Near-Optimal Online Learning for Multi-Agent Submodular Coordination: Tight Approximation and Communication Efficiency
Qixin Zhang, Zongqi Wan, Yu Yang, Li Shen, Dacheng Tao
TL;DR
The paper addresses online coordination of multiple agents with submodular objectives under uncertain dynamics. It introduces MA-OSMA and MA-OSEA, which leverage a multi-linear extension and a curvature-aware surrogate gradient to achieve the tight $\frac{1-e^{-c}}{c}$-approximation on connected networks while reducing the need for a fully connected communication graph.
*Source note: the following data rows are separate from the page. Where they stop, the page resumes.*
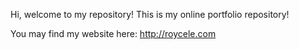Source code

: Hi, welcome to my repository! This is my online portfolio repository!

You may find my website here: http://roycele.com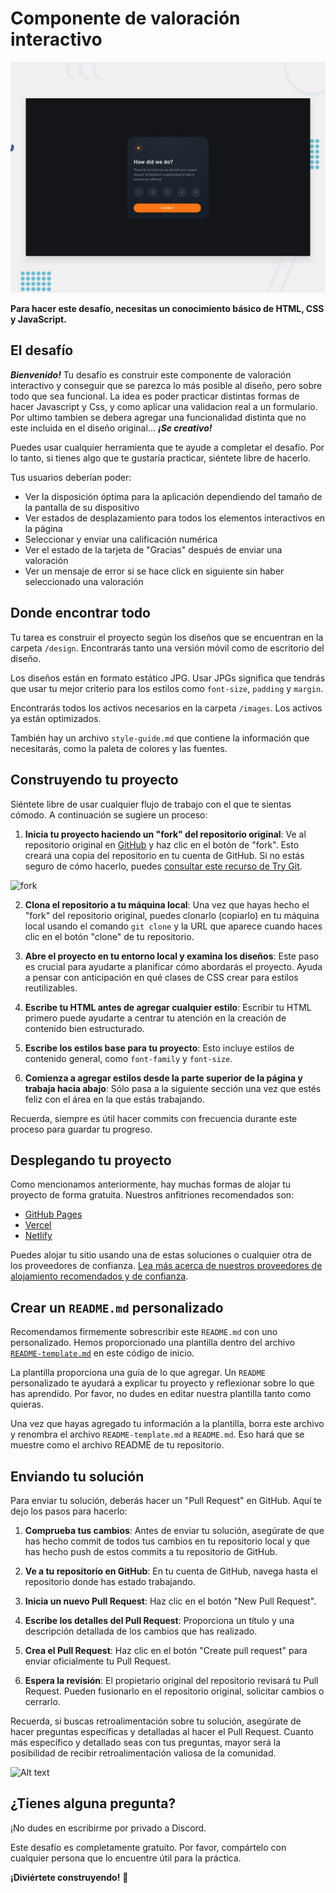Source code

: # Componente de valoración interactivo

![Vista previa del diseño para el componente de valoración interactivo del desafío de codificación](./design/desktop-preview.jpg)

**Para hacer este desafío, necesitas un conocimiento básico de HTML, CSS y JavaScript.**

## El desafío


***Bienvenido!***
Tu desafío es construir este componente de valoración interactivo y conseguir que se parezca lo más posible al diseño, pero sobre todo que sea funcional. La idea es poder practicar distintas formas de hacer Javascript y Css, y como aplicar una validacion real a un formulario. Por ultimo tambien se debera agregar una funcionalidad distinta que no este incluida en el diseño original... ***¡Se creativo!***

Puedes usar cualquier herramienta que te ayude a completar el desafío. Por lo tanto, si tienes algo que te gustaría practicar, siéntete libre de hacerlo.

Tus usuarios deberían poder:

- Ver la disposición óptima para la aplicación dependiendo del tamaño de la pantalla de su dispositivo
- Ver estados de desplazamiento para todos los elementos interactivos en la página
- Seleccionar y enviar una calificación numérica
- Ver el estado de la tarjeta de "Gracias" después de enviar una valoración
- Ver un mensaje de error si se hace click en siguiente sin haber seleccionado una valoración

## Donde encontrar todo

Tu tarea es construir el proyecto según los diseños que se encuentran en la carpeta `/design`. Encontrarás tanto una versión móvil como de escritorio del diseño.

Los diseños están en formato estático JPG. Usar JPGs significa que tendrás que usar tu mejor criterio para los estilos como `font-size`, `padding` y `margin`.

Encontrarás todos los activos necesarios en la carpeta `/images`. Los activos ya están optimizados.

También hay un archivo `style-guide.md` que contiene la información que necesitarás, como la paleta de colores y las fuentes.


## Construyendo tu proyecto

Siéntete libre de usar cualquier flujo de trabajo con el que te sientas cómodo. A continuación se sugiere un proceso:

1. **Inicia tu proyecto haciendo un "fork" del repositorio original**: Ve al repositorio original en [GitHub](https://github.com/) y haz clic en el botón de "fork". Esto creará una copia del repositorio en tu cuenta de GitHub. Si no estás seguro de cómo hacerlo, puedes [consultar este recurso de Try Git](https://try.github.io/).

![fork](https://i.imgur.com/OFFV0ub.png)

2. **Clona el repositorio a tu máquina local**: Una vez que hayas hecho el "fork" del repositorio original, puedes clonarlo (copiarlo) en tu máquina local usando el comando `git clone` y la URL que aparece cuando haces clic en el botón "clone" de tu repositorio.

3. **Abre el proyecto en tu entorno local y examina los diseños**: Este paso es crucial para ayudarte a planificar cómo abordarás el proyecto. Ayuda a pensar con anticipación en qué clases de CSS crear para estilos reutilizables.

4. **Escribe tu HTML antes de agregar cualquier estilo**: Escribir tu HTML primero puede ayudarte a centrar tu atención en la creación de contenido bien estructurado.

5. **Escribe los estilos base para tu proyecto**: Esto incluye estilos de contenido general, como `font-family` y `font-size`.

6. **Comienza a agregar estilos desde la parte superior de la página y trabaja hacia abajo**: Sólo pasa a la siguiente sección una vez que estés feliz con el área en la que estás trabajando.

Recuerda, siempre es útil hacer commits con frecuencia durante este proceso para guardar tu progreso.


## Desplegando tu proyecto

Como mencionamos anteriormente, hay muchas formas de alojar tu proyecto de forma gratuita. Nuestros anfitriones recomendados son:

- [GitHub Pages](https://pages.github.com/)
- [Vercel](https://vercel.com/)
- [Netlify](https://www.netlify.com/)

Puedes alojar tu sitio usando una de estas soluciones o cualquier otra de los proveedores de confianza. [Lea más acerca de nuestros proveedores de alojamiento recomendados y de confianza](https://medium.com/frontend-mentor/frontend-mentor-trusted-hosting-providers-bf000dfebe). 

## Crear un `README.md` personalizado

Recomendamos firmemente sobrescribir este `README.md` con uno personalizado. Hemos proporcionado una plantilla dentro del archivo [`README-template.md`](./README-template.md) en este código de inicio.

La plantilla proporciona una guía de lo que agregar. Un `README` personalizado te ayudará a explicar tu proyecto y reflexionar sobre lo que has aprendido. Por favor, no dudes en editar nuestra plantilla tanto como quieras.

Una vez que hayas agregado tu información a la plantilla, borra este archivo y renombra el archivo `README-template.md` a `README.md`. Eso hará que se muestre como el archivo README de tu repositorio.

## Enviando tu solución

Para enviar tu solución, deberás hacer un "Pull Request" en GitHub. Aquí te dejo los pasos para hacerlo:

1. **Comprueba tus cambios**: Antes de enviar tu solución, asegúrate de que has hecho commit de todos tus cambios en tu repositorio local y que has hecho push de estos commits a tu repositorio de GitHub.

2. **Ve a tu repositorio en GitHub**: En tu cuenta de GitHub, navega hasta el repositorio donde has estado trabajando.   

3. **Inicia un nuevo Pull Request**: Haz clic en el botón "New Pull Request".

4. **Escribe los detalles del Pull Request**: Proporciona un título y una descripción detallada de los cambios que has realizado.

5. **Crea el Pull Request**: Haz clic en el botón "Create pull request" para enviar oficialmente tu Pull Request.

6. **Espera la revisión**: El propietario original del repositorio revisará tu Pull Request. Pueden fusionarlo en el repositorio original, solicitar cambios o cerrarlo.

Recuerda, si buscas retroalimentación sobre tu solución, asegúrate de hacer preguntas específicas y detalladas al hacer el Pull Request. Cuanto más específico y detallado seas con tus preguntas, mayor será la posibilidad de recibir retroalimentación valiosa de la comunidad.

![Alt text](https://i.imgur.com/ANPVrnB.png)

## ¿Tienes alguna pregunta?

¡No dudes en escribirme por privado a Discord.

Este desafío es completamente gratuito. Por favor, compártelo con cualquier persona que lo encuentre útil para la práctica.

**¡Diviértete construyendo!** 🚀
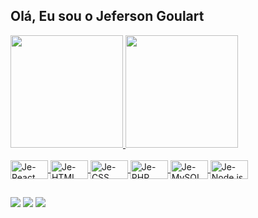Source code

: ## Olá, Eu sou o Jeferson Goulart
<div>
  <a href="https://github.com/jecziw">
  <img height="180em" src="https://github-readme-stats.vercel.app/api?username=jecziw&show_icons=false&theme=dark&include_all_commits=true&count_private+true"/>
  <img height="180em" src="https://github-readme-stats.vercel.app/api?top-langs??username+jecziw&layout=compact&langs_count=16&theme+dark"/>
</div>
<div style="display:inline_block"><br>
  <img align="center" alt="Je-React" height="30" width="60" src="https://img.shields.io/badge/React-20232A?style=for-the-badge&logo=react&logoColor=61DAFB">
  <img align="center" alt="Je-HTML" height="30" width="60" src="https://img.shields.io/badge/HTML5-E34F26?style=for-the-badge&logo=html5&logoColor=white">
  <img align="center" alt="Je-CSS" height="30" width="60" src="https://img.shields.io/badge/CSS-239120?&style=for-the-badge&logo=css3&logoColor=white">
  <img align="center" alt="Je-PHP" height="30" width="60" src="https://img.shields.io/badge/PHP-777BB4?style=for-the-badge&logo=php&logoColor=white">
  <img align="center" alt="Je-MySQL" height="30" width="60" src="https://img.shields.io/badge/MySQL-00000F?style=for-the-badge&logo=mysql&logoColor=white">
  <img align="center" alt="Je-Node.js" height="30" width="60" src="https://img.shields.io/badge/Node.js-43853D?style=for-the-badge&logo=node.js&logoColor=white">
</div>
  
  ##
  
<div>
  <a href="https://www.instagram.com/je.cziw" target="_blank"><img src="https://img.shields.io/badge/Instagram-E4405F?style=for-the-badge&logo=instagram&logoColor=white" target="_blank"></a>
  <a href="https://www.linkedin.com/in/jeferson-barcellos-goulart-75290a17a" target="_blank"><img src="https://img.shields.io/badge/LinkedIn-0077B5?style=for-the-badge&logo=linkedin&logoColor=white" target="_blank"></a>
  <a href= "mailto:goulartbje@gmail.com" target="_blank"><img src="https://img.shields.io/badge/Gmail-D14836?style=for-the-badge&logo=gmail&logoColor=white" target="_blank"></a>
The authors establish dynamic regret bounds $\widetilde{O}(\sqrt{C_T T/(1-\beta)})$ against the corresponding surrogate-approximation benchmark and validate performance via simulations in multi-target tracking, highlighting improved efficiency and scalability. The work advances decentralized online submodular optimization by combining consensus-based updates, projection-free strategies, and surrogate-gradient techniques, with practical implications for real-world multi-agent systems requiring communication-efficient coordination.
Abstract
Coordinating multiple agents to collaboratively maximize submodular functions in unpredictable environments is a critical task with numerous applications in machine learning, robot planning and control. The existing approaches, such as the OSG algorithm, are often hindered by their poor approximation guarantees and the rigid requirement for a fully connected communication graph. To address these challenges, we firstly present a $\textbf{MA-OSMA}$ algorithm, which employs the multi-linear extension to transfer the discrete submodular maximization problem into a continuous optimization, thereby allowing us to reduce the strict dependence on a complete graph through consensus techniques. Moreover, $\textbf{MA-OSMA}$ leverages a novel surrogate gradient to avoid sub-optimal stationary points. To eliminate the computationally intensive projection operations in $\textbf{MA-OSMA}$, we also introduce a projection-free $\textbf{MA-OSEA}$ algorithm, which effectively utilizes the KL divergence by mixing a uniform distribution. Theoretically, we confirm that both algorithms achieve a regret bound of $\widetilde{O}(\sqrt{\frac{C_{T}T}{1-β}})$ against a $(\frac{1-e^{-c}}{c})$-approximation to the best comparator in hindsight, where $C_{T}$ is the deviation of maximizer sequence, $β$ is the spectral gap of the network and $c$ is the joint curvature of submodular objectives. This result significantly improves the $(\frac{1}{1+c})$-approximation provided by the state-of-the-art OSG algorithm. Finally, we demonstrate the effectiveness of our proposed algorithms through simulation-based multi-target tracking.